- **Work task**: Return the following data exactly, with all pictures left out.

---

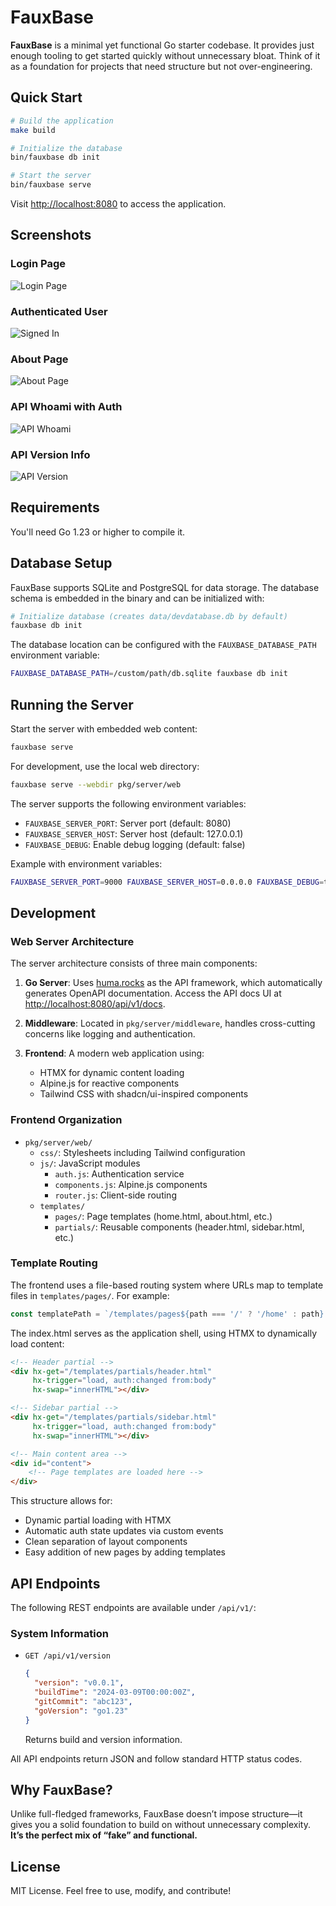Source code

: # FauxBase

**FauxBase** is a minimal yet functional Go starter codebase. It provides just enough tooling to get started quickly without unnecessary bloat. Think of it as a foundation for projects that need structure but not over-engineering.

## Quick Start

```bash
# Build the application
make build

# Initialize the database
bin/fauxbase db init

# Start the server
bin/fauxbase serve
```

Visit [http://localhost:8080](http://localhost:8080) to access the application.


## Screenshots

### Login Page
![Login Page](docs/images/login-page.png)

### Authenticated User
![Signed In](docs/images/account-page.png)

### About Page
![About Page](docs/images/about-page.png)

### API Whoami with Auth
![API Whoami](docs/images/api-whoami.png)

### API Version Info
![API Version](docs/images/api-version.png)


## Requirements

You'll need Go 1.23 or higher to compile it.

## Database Setup

FauxBase supports SQLite and PostgreSQL for data storage. The database schema is embedded in the binary and can be initialized with:

```bash
# Initialize database (creates data/devdatabase.db by default)
fauxbase db init
```

The database location can be configured with the `FAUXBASE_DATABASE_PATH` environment variable:

```bash
FAUXBASE_DATABASE_PATH=/custom/path/db.sqlite fauxbase db init
```

## Running the Server

Start the server with embedded web content:

```bash
fauxbase serve
```

For development, use the local web directory:

```bash
fauxbase serve --webdir pkg/server/web
```

The server supports the following environment variables:

- `FAUXBASE_SERVER_PORT`: Server port (default: 8080)
- `FAUXBASE_SERVER_HOST`: Server host (default: 127.0.0.1)
- `FAUXBASE_DEBUG`: Enable debug logging (default: false)

Example with environment variables:

```bash
FAUXBASE_SERVER_PORT=9000 FAUXBASE_SERVER_HOST=0.0.0.0 FAUXBASE_DEBUG=true fauxbase serve
```

## Development

### Web Server Architecture

The server architecture consists of three main components:

1. **Go Server**: Uses [huma.rocks](https://huma.rocks) as the API framework, which automatically generates OpenAPI documentation. Access the API docs UI at [http://localhost:8080/api/v1/docs](http://localhost:8080/api/v1/docs).

2. **Middleware**: Located in `pkg/server/middleware`, handles cross-cutting concerns like logging and authentication.

3. **Frontend**: A modern web application using:

   - HTMX for dynamic content loading
   - Alpine.js for reactive components
   - Tailwind CSS with shadcn/ui-inspired components

### Frontend Organization

- `pkg/server/web/`
  - `css/`: Stylesheets including Tailwind configuration
  - `js/`: JavaScript modules
    - `auth.js`: Authentication service
    - `components.js`: Alpine.js components
    - `router.js`: Client-side routing
  - `templates/`
    - `pages/`: Page templates (home.html, about.html, etc.)
    - `partials/`: Reusable components (header.html, sidebar.html, etc.)

### Template Routing

The frontend uses a file-based routing system where URLs map to template files in `templates/pages/`. For example:

```javascript
const templatePath = `/templates/pages${path === '/' ? '/home' : path}.html`;
```

The index.html serves as the application shell, using HTMX to dynamically load content:

```html
<!-- Header partial -->
<div hx-get="/templates/partials/header.html" 
     hx-trigger="load, auth:changed from:body"
     hx-swap="innerHTML"></div>

<!-- Sidebar partial -->
<div hx-get="/templates/partials/sidebar.html" 
     hx-trigger="load, auth:changed from:body"
     hx-swap="innerHTML"></div>

<!-- Main content area -->
<div id="content">
    <!-- Page templates are loaded here -->
</div>
```

This structure allows for:

- Dynamic partial loading with HTMX
- Automatic auth state updates via custom events
- Clean separation of layout components
- Easy addition of new pages by adding templates

## API Endpoints

The following REST endpoints are available under `/api/v1/`:

### System Information

- `GET /api/v1/version`
  ```json
  {
    "version": "v0.0.1",
    "buildTime": "2024-03-09T00:00:00Z",
    "gitCommit": "abc123",
    "goVersion": "go1.23"
  }
  ```
  Returns build and version information.

All API endpoints return JSON and follow standard HTTP status codes.

## Why FauxBase?

Unlike full-fledged frameworks, FauxBase doesn’t impose structure—it gives you a solid foundation to build on without unnecessary complexity. **It’s the perfect mix of “fake” and functional.**

## License

MIT License. Feel free to use, modify, and contribute!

---

- **Response below**:
Source code

: # FauxBase

**FauxBase** is a minimal yet functional Go starter codebase. It provides just enough tooling to get started quickly without unnecessary bloat. Think of it as a foundation for projects that need structure but not over-engineering.

## Quick Start

```bash
# Build the application
make build

# Initialize the database
bin/fauxbase db init

# Start the server
bin/fauxbase serve
```

Visit [http://localhost:8080](http://localhost:8080) to access the application.


## Screenshots

### Login Page
![Login Page](docs/images/login-page.png)

### Authenticated User
![Signed In](docs/images/account-page.png)

### About Page
![About Page](docs/images/about-page.png)

### API Whoami with Auth
![API Whoami](docs/images/api-whoami.png)

### API Version Info
![API Version](docs/images/api-version.png)


## Requirements

You'll need Go 1.23 or higher to compile it.

## Database Setup

FauxBase supports SQLite and PostgreSQL for data storage. The database schema is embedded in the binary and can be initialized with:

```bash
# Initialize database (creates data/devdatabase.db by default)
fauxbase db init
```

The database location can be configured with the `FAUXBASE_DATABASE_PATH` environment variable:

```bash
FAUXBASE_DATABASE_PATH=/custom/path/db.sqlite fauxbase db init
```

## Running the Server

Start the server with embedded web content:

```bash
fauxbase serve
```

For development, use the local web directory:

```bash
fauxbase serve --webdir pkg/server/web
```

The server supports the following environment variables:

- `FAUXBASE_SERVER_PORT`: Server port (default: 8080)
- `FAUXBASE_SERVER_HOST`: Server host (default: 127.0.0.1)
- `FAUXBASE_DEBUG`: Enable debug logging (default: false)

Example with environment variables:

```bash
FAUXBASE_SERVER_PORT=9000 FAUXBASE_SERVER_HOST=0.0.0.0 FAUXBASE_DEBUG=true fauxbase serve
```

## Development

### Web Server Architecture

The server architecture consists of three main components:

1. **Go Server**: Uses [huma.rocks](https://huma.rocks) as the API framework, which automatically generates OpenAPI documentation. Access the API docs UI at [http://localhost:8080/api/v1/docs](http://localhost:8080/api/v1/docs).

2. **Middleware**: Located in `pkg/server/middleware`, handles cross-cutting concerns like logging and authentication.

3. **Frontend**: A modern web application using:

   - HTMX for dynamic content loading
   - Alpine.js for reactive components
   - Tailwind CSS with shadcn/ui-inspired components

### Frontend Organization

- `pkg/server/web/`
  - `css/`: Stylesheets including Tailwind configuration
  - `js/`: JavaScript modules
    - `auth.js`: Authentication service
    - `components.js`: Alpine.js components
    - `router.js`: Client-side routing
  - `templates/`
    - `pages/`: Page templates (home.html, about.html, etc.)
    - `partials/`: Reusable components (header.html, sidebar.html, etc.)

### Template Routing

The frontend uses a file-based routing system where URLs map to template files in `templates/pages/`. For example:

```javascript
const templatePath = `/templates/pages${path === '/' ? '/home' : path}.html`;
```

The index.html serves as the application shell, using HTMX to dynamically load content:

```html
<!-- Header partial -->
<div hx-get="/templates/partials/header.html" 
     hx-trigger="load, auth:changed from:body"
     hx-swap="innerHTML"></div>

<!-- Sidebar partial -->
<div hx-get="/templates/partials/sidebar.html" 
     hx-trigger="load, auth:changed from:body"
     hx-swap="innerHTML"></div>

<!-- Main content area -->
<div id="content">
    <!-- Page templates are loaded here -->
</div>
```

This structure allows for:

- Dynamic partial loading with HTMX
- Automatic auth state updates via custom events
- Clean separation of layout components
- Easy addition of new pages by adding templates

## API Endpoints

The following REST endpoints are available under `/api/v1/`:

### System Information

- `GET /api/v1/version`
  ```json
  {
    "version": "v0.0.1",
    "buildTime": "2024-03-09T00:00:00Z",
    "gitCommit": "abc123",
    "goVersion": "go1.23"
  }
  ```
  Returns build and version information.

All API endpoints return JSON and follow standard HTTP status codes.

## Why FauxBase?

Unlike full-fledged frameworks, FauxBase doesn’t impose structure—it gives you a solid foundation to build on without unnecessary complexity. **It’s the perfect mix of “fake” and functional.**

## License

MIT License. Feel free to use, modify, and contribute!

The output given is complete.